Wednesday 21 April 2021 11:08 am

Arsenal and Liverpool say sorry for plotting European Super League but clubs' defence of motivations shows wildly unpopular project is far from dead

The English clubs among the “dirty dozen” behind plans for a European Super League have begun attempts to repair the damage caused by the failed breakaway.

But while Arsenal and Liverpool apologised to supporters, they and the other English clubs to pull out – Chelsea, Manchester City, Manchester United and Tottenham Hotspur – stopped short of disowning the idea.

Arsenal, United and Spurs also used their statements to defend moves to shake up the game’s structures, indicating that, although this apparent attempt at a coup failed, the European Super League is far from dead as a concept.

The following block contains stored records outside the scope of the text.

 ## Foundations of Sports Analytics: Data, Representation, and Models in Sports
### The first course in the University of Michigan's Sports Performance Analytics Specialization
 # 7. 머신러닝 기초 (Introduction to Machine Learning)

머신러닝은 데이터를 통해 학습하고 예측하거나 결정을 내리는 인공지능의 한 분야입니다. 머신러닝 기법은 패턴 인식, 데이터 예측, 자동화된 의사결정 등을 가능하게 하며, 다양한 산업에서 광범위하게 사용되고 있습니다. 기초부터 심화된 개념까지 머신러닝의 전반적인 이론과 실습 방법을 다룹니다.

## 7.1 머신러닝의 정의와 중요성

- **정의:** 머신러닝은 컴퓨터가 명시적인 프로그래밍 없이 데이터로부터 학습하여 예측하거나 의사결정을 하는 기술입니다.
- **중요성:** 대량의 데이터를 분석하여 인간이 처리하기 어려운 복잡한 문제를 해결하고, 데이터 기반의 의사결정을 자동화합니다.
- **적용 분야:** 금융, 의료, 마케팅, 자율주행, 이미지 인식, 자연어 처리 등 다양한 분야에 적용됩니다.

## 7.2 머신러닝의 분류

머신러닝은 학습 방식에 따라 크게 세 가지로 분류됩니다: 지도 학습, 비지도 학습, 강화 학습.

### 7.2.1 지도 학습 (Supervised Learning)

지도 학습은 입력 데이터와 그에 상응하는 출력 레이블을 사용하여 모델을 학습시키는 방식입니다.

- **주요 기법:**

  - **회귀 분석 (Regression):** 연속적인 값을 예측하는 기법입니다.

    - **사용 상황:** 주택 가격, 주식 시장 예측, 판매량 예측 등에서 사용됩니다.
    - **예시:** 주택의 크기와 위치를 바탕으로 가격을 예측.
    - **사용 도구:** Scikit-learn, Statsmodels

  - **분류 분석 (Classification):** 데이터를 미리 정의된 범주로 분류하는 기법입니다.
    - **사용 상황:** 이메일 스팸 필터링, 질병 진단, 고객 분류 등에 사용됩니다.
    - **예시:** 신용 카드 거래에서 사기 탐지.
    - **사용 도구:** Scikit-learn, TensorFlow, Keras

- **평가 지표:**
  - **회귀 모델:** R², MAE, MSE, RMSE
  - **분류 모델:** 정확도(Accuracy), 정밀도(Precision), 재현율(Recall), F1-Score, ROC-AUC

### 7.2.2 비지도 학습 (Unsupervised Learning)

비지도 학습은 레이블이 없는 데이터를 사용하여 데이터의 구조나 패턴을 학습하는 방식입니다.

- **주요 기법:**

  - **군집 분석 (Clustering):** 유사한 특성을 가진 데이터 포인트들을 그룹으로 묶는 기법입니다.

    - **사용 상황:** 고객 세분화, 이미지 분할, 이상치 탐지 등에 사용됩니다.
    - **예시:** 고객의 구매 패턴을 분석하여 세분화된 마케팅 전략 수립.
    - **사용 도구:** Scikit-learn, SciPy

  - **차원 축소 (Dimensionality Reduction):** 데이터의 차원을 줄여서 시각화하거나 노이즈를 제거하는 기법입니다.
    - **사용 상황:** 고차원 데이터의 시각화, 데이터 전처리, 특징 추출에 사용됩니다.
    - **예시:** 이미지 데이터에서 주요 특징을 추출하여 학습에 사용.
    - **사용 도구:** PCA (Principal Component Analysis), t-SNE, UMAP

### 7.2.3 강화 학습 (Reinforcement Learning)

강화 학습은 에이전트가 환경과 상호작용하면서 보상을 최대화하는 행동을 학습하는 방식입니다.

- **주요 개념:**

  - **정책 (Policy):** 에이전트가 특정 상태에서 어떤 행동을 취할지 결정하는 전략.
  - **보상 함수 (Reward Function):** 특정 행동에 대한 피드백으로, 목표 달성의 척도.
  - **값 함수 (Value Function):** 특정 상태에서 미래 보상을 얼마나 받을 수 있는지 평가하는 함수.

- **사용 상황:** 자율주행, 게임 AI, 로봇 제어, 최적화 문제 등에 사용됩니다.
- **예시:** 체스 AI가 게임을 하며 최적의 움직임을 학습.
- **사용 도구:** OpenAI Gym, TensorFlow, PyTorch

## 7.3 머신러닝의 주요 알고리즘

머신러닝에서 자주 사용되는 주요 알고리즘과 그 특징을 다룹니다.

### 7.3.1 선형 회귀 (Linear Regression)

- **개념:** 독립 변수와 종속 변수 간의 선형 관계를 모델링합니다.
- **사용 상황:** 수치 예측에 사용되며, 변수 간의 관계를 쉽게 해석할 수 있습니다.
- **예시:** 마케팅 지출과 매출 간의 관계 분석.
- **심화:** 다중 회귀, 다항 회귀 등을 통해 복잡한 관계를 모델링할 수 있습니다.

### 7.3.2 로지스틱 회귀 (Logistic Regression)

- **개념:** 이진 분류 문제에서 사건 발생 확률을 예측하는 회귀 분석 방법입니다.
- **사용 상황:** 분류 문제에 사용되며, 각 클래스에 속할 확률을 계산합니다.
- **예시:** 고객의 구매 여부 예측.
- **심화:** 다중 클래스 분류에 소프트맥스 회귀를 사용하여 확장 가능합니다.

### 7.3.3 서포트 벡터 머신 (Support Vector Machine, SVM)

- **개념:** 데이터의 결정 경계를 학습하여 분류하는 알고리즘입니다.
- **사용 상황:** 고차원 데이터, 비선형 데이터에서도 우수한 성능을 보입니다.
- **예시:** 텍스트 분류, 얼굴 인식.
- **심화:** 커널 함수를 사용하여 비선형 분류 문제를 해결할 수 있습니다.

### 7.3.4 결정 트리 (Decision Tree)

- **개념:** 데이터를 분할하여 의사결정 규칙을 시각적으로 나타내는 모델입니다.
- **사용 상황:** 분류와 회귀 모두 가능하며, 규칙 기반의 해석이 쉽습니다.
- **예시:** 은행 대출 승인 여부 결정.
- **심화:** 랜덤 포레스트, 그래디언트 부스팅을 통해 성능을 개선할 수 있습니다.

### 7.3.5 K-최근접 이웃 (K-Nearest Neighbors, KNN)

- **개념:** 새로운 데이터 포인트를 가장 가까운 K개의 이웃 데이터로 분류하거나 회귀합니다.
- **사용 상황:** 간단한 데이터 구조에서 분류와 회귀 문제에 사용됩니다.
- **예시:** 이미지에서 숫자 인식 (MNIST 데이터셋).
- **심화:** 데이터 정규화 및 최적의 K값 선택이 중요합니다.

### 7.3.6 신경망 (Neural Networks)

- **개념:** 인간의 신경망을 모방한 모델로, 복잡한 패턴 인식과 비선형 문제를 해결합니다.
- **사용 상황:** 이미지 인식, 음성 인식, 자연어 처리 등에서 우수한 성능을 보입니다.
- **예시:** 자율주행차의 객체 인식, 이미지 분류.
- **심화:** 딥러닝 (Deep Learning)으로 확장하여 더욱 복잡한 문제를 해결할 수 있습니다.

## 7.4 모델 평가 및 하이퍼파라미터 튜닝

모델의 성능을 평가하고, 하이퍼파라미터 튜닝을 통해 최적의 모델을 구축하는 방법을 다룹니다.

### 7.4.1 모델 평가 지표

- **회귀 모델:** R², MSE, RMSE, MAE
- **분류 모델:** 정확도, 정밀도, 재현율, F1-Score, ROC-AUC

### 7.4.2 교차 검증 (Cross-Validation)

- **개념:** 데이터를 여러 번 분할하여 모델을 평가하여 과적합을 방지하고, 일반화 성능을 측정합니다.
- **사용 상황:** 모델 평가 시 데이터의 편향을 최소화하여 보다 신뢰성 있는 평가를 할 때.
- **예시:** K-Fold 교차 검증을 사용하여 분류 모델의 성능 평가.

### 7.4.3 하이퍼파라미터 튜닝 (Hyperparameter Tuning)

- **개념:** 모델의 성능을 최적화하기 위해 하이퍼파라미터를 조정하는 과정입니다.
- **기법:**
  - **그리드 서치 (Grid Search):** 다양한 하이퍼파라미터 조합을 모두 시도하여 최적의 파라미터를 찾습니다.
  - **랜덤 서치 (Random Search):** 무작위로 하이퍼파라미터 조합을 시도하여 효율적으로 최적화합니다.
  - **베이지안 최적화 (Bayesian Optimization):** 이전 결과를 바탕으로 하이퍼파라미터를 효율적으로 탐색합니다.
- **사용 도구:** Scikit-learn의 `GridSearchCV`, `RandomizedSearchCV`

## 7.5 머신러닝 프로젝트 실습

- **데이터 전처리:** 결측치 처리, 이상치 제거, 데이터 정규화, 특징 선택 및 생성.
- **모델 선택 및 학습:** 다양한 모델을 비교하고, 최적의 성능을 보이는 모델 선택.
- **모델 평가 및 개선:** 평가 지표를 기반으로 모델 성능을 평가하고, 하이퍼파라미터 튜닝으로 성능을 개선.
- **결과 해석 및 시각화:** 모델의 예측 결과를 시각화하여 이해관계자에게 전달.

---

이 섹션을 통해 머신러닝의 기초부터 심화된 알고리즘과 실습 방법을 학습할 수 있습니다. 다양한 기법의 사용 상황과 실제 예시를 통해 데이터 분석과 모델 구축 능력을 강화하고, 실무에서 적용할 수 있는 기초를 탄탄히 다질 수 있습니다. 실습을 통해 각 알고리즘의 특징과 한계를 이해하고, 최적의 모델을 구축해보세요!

And those speaking on behalf of the clubs still committed to a European Super League have insisted they will continue to agitate for change.

Which clubs said sorry for the European Super League?

Arsenal were the only club to apologise when all six English sides backed out of the plans on Tuesday night.

In a statement attributed to the club’s board, they said: “We made a mistake, and we apologise for it.”

But they added that football still needed greater financial stability and that Arsenal would drive efforts to bring about changes it deems necessary.

“The system needs to be fixed,” the club said.

Liverpool drew criticism for issuing only a brief statement confirming their withdrawal from the European Super League on Tuesday night.

On Wednesday morning, the club released a video from principal owner John W Henry, who said the owners alone were to blame.

“I want to apologise to all fans and supporters of Liverpool for the disruption I caused over the past 48 hours,” he said. 

Henry did not address the substance of the plans but did say the owners had only had “your club’s best interests” at heart.

What did Manchester United and Tottenham say?

Manchester United confirmed they were pulling out of the European Super League in a perfunctory statement that referenced the backlash from fans and government.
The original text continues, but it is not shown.